Depending on the text you might be able to search for a period (or other
punctuation) followed by two spaces.  It's not robust, but if you know that
convention will be followed by the authors, then it can work.

_Kevin

-----Original Message-----
From: Matthew Smillie [mailto:M.B.Smillie / sms.ed.ac.uk] 
Sent: Tuesday, November 29, 2005 09:06 PM
To: ruby-talk ML
Subject: Re: Splitting a text file into sentences


On Nov 29, 2005, at 23:49, basi wrote:

> Looking for ideas on how to split a text file into sentences. I see 
> the problem of basing the split on [.!?] -- they're also used in ways 
> other than to end a sentence. If I have to do manual pre-processing of 
> the text file, what editing might I do? Has anyone had to deal with 
> this problem and how did you make life easier for you?
> Thanks for the help.
> basi
>
>


Doing really, really good sentence boundary detection is an on-going problem
in natural language processing.  I'm not aware of any Ruby- based NLP
packages, but if you want better accuracy than just using [.!?:] there are
several free NLP packages around (NLTK in Python,  
and Stanford's Java NLP package spring to mind) that might help you.   
A googling of "sentence tokenization" may also yield some help.

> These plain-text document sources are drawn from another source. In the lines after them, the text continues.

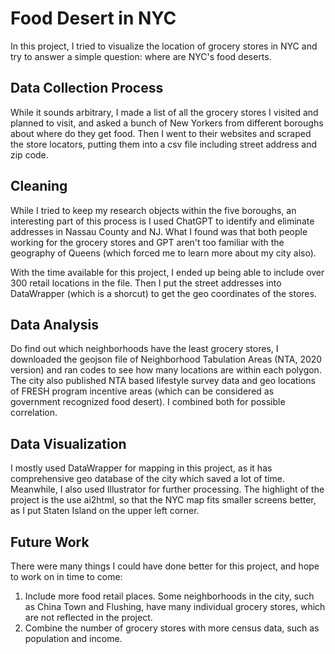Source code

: # Food Desert in NYC
In this project, I tried to visualize the location of grocery stores in NYC and try to answer a simple question: where are NYC's food deserts.

## Data Collection Process

While it sounds arbitrary, I made a list of all the grocery stores I visited and planned to visit, and asked a bunch of New Yorkers from different boroughs about where do they get food.
Then I went to their websites and scraped the store locators, putting them into a csv file including street address and zip code. 

## Cleaning
While I tried to keep my research objects within the five boroughs, an interesting part of this process is I used ChatGPT to identify and eliminate addresses in Nassau County and NJ. What I found was that both people working for the grocery stores and GPT aren't too familiar with the geography of Queens (which forced me to learn more about my city also).

With the time available for this project, I ended up being able to include over 300 retail locations in the file. Then I put the street addresses into DataWrapper (which is a shorcut) to get the geo coordinates of the stores.

## Data Analysis
Do find out which neighborhoods have the least grocery stores, I downloaded the geojson file of Neighborhood Tabulation Areas (NTA, 2020 version) and ran codes to see how many locations are within each polygon.
The city also published NTA based lifestyle survey data and geo locations of FRESH program incentive areas (which can be considered as government recognized food desert). I combined both for possible correlation.

## Data Visualization
I mostly used DataWrapper for mapping in this project, as it has comprehensive geo database of the city which saved a lot of time. Meanwhile, I also used Illustrator for further processing.
The highlight of the project is the use ai2html, so that the NYC map fits smaller screens better, as I put Staten Island on the upper left corner.

## Future Work
There were many things I could have done better for this project, and hope to work on in time to come:
1. Include more food retail places. Some neighborhoods in the city, such as China Town and Flushing, have many individual grocery stores, which are not reflected in the project.
2. Combine the number of grocery stores with more census data, such as population and income.
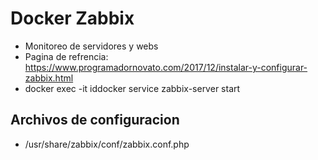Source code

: # Docker Zabbix
* Monitoreo de servidores y webs
* Pagina de refrencia: https://www.programadornovato.com/2017/12/instalar-y-configurar-zabbix.html
* docker exec -it iddocker service zabbix-server start

## Archivos de configuracion
* /usr/share/zabbix/conf/zabbix.conf.php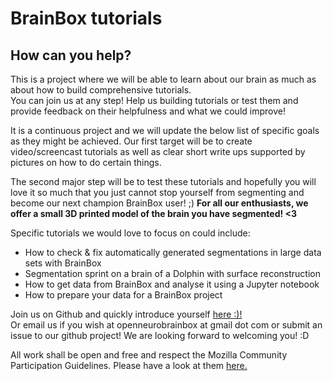 # BrainBox tutorials  

## How can you help?  


This is a project where we will be able to learn about our brain as much as about how to build comprehensive tutorials.  
You can join us at any step! Help us building tutorials or test them and provide feedback on their helpfulness and what we could improve!  
 
It is a continuous project and we will update the below list of specific goals as they might be achieved. Our first target will be to create video/screencast tutorials as well as clear short write ups supported by pictures on how to do certain things.  

 
The second major step will be to test these tutorials and hopefully you will love it so much that you just cannot stop yourself from segmenting and become our next champion BrainBox user! ;) **For all our enthusiasts, we offer a small 3D printed model of the brain you have segmented! <3**  
 
 
Specific tutorials we would love to focus on could include:  
 - How to check & fix automatically generated segmentations in large data sets with BrainBox  
 - Segmentation sprint on a brain of a Dolphin with surface reconstruction  
 - How to get data from BrainBox and analyse it using a Jupyter notebook  
 - How to prepare your data for a BrainBox project  
 
 
Join us on Github and quickly introduce yourself [here :)!](https://github.com/katjaq/BrainBoxTutorials/wiki)  
Or email us if you wish at openneurobrainbox at gmail dot com or submit an issue to our github project! We are looking forward to welcoming you! :D  
 
All work shall be open and free and respect the Mozilla Community Participation Guidelines. Please have a look at them [here.](https://www.mozilla.org/en-US/about/governance/policies/participation)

If that sounds like overkill, then you can get accuracy "good enough for
government work" by making a list of regular expressions to catch exceptions
to the punctuation rule.  These will necessarily vary a little depending on
your source text, but a typical examples are catching titles like "Mr.",
"Mrs." "Dr.", and all-caps abbreviations like "U.S.A." or "M.D." (something
like this: /([A-Z]\.([A-Z]\.)+/)

good luck,
matthew smillie.

----
Matthew Smillie            <M.B.Smillie / sms.ed.ac.uk>
Institute for Communicating and Collaborative Systems University of
Edinburgh